The design, without which even a defensive war cannot be carried on, and in the absence of which preparations made during peace must fail to serve their purpose, is properly the secret of the Government. Yet, where the Government is responsible to a Parliament, it is indispensable either that so much of the design should be communicated to Parliament as will enable it to judge of the necessity and of the sufficiency of the preparations for which supplies must be voted, or that Parliament should know who are the professional advisers upon whose judgment the Government relies. Neither of these conditions seems to us at present to be fulfilled, and as a consequence of the omission there has arisen in the public mind that distrust to which we have alluded.

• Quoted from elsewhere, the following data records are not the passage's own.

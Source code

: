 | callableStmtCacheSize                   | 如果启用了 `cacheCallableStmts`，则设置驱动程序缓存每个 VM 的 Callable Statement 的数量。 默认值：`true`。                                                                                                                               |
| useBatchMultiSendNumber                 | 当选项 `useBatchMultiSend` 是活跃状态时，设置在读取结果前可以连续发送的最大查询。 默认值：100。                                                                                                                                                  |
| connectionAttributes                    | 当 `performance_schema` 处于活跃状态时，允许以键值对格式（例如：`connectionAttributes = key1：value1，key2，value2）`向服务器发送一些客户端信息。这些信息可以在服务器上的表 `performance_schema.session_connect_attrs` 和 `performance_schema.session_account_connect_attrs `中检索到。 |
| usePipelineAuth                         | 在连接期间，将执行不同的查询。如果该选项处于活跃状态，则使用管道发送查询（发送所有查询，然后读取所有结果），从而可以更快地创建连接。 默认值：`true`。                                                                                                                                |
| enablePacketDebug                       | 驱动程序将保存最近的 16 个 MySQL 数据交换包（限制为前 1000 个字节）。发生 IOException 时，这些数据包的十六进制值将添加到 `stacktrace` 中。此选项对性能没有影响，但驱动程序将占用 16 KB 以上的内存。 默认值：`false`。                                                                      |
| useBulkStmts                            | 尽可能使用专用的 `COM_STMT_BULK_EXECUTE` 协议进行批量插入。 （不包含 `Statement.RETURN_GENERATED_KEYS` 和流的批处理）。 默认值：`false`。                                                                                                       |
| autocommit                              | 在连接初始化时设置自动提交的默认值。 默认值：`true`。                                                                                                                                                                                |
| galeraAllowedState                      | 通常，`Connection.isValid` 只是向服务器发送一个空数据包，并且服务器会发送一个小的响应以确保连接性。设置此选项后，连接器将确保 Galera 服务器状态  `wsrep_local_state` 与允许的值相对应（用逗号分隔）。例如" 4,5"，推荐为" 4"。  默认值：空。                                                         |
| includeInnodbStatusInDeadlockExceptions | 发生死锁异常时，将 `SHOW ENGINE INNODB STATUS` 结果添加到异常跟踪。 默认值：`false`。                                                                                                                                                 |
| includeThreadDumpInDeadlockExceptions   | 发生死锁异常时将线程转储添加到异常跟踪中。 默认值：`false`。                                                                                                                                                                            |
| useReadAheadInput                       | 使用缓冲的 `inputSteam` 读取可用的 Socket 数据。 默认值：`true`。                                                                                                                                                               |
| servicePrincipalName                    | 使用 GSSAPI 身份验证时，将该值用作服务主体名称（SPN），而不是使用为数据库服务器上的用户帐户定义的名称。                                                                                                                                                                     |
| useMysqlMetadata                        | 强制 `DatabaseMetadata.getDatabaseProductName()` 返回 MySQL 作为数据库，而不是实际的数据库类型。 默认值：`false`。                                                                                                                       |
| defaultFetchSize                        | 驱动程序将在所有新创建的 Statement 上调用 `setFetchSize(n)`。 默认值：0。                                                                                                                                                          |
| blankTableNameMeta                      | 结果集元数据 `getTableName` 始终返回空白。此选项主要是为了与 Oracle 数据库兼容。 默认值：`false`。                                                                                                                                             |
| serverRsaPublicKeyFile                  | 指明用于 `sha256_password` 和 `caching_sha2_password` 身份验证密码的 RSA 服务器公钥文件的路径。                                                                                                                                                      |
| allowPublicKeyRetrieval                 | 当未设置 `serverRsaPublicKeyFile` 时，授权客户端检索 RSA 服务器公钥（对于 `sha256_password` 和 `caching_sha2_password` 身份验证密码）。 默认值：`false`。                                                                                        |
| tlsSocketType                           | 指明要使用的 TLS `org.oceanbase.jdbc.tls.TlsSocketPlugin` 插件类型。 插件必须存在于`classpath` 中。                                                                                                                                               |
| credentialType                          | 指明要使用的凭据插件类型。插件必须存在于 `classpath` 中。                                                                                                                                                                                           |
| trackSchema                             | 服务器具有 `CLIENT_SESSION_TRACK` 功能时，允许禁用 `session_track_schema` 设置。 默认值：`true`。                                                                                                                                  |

The leading decision in the administration of the national defence, governing the whole course and character of any future war, is that which settles the total amount of expenditure upon preparation and apportions it between the naval and military services. For this decision the Cabinet is, and must ever be, responsible. Yet in the distribution of the business of the Cabinet into departments there appears to be no office specially entrusted with the consideration of war as a whole, embracing the functions both of the navy and of the army. Of the sums usually devoted each year to warlike preparations, the larger part is spent upon the army, and only a lesser part upon the navy, upon which the maintenance of the Empire and the security of Great Britain must ever chiefly depend. It is difficult to believe that this apportionment is the result of deliberate examination of the requirements of war. It would seem more probable that the separate existence of a department of the navy and a department of the army leads in practice to the management of each for its own sake rather than as an instrument serving a more general purpose.
In order to secure the special consideration by the Cabinet of national defence as distinct from and superior to the administration either of the navy or of the army, we would suggest the appointment of one and the same Minister to the two offices of Secretary of State for War and First Lord of the Admiralty, or the amalgamation, with the consent of Parliament, of these two offices.
We would further suggest that the Cabinet should select for each service an officer whose professional judgment commands its confidence, to be at once the responsible adviser of the Cabinet upon all questions regarding the conduct of war so far as his own service is concerned, and the principal executive officer of that service.
We understand by a responsible adviser one who stands or falls by the advice which he gives. He would, of course, have at his disposal, in the formation of his views, the best assistance which the professional staff of the navy or of the army could supply. But the opinion which, after mature consideration, he would submit to the Cabinet, and formally record, would be his own and would be given in his own name. It follows that a difference of opinion between the Cabinet and its naval or its military adviser upon any important matter of naval or military policy would lead to the resignation of the latter. In our view, the essence of responsibility for advice is that the officer giving it is identified with it, and remains in the post only so long as his judgment upon the professional matters with reference to which he is consulted is acceptable to the Cabinet which he serves. In order to facilitate his independence in this respect, provision should be made, in case of his resignation, for his employment in another post or for his honourable retirement.
If these suggestions were adopted, the passage in case of need from peace to war would take place without personal or administrative change. The adaptation of the whole service, whether naval or military, to the necessities of war, as understood by a competent officer studying them with full responsibility, would be assured. The House of Commons and the public would have in the person of the naval and of the military adviser a guarantee of the sufficiency and of the efficiency of the navy and of the army. The authority of the Cabinet and the control of the House of Commons would be unimpaired.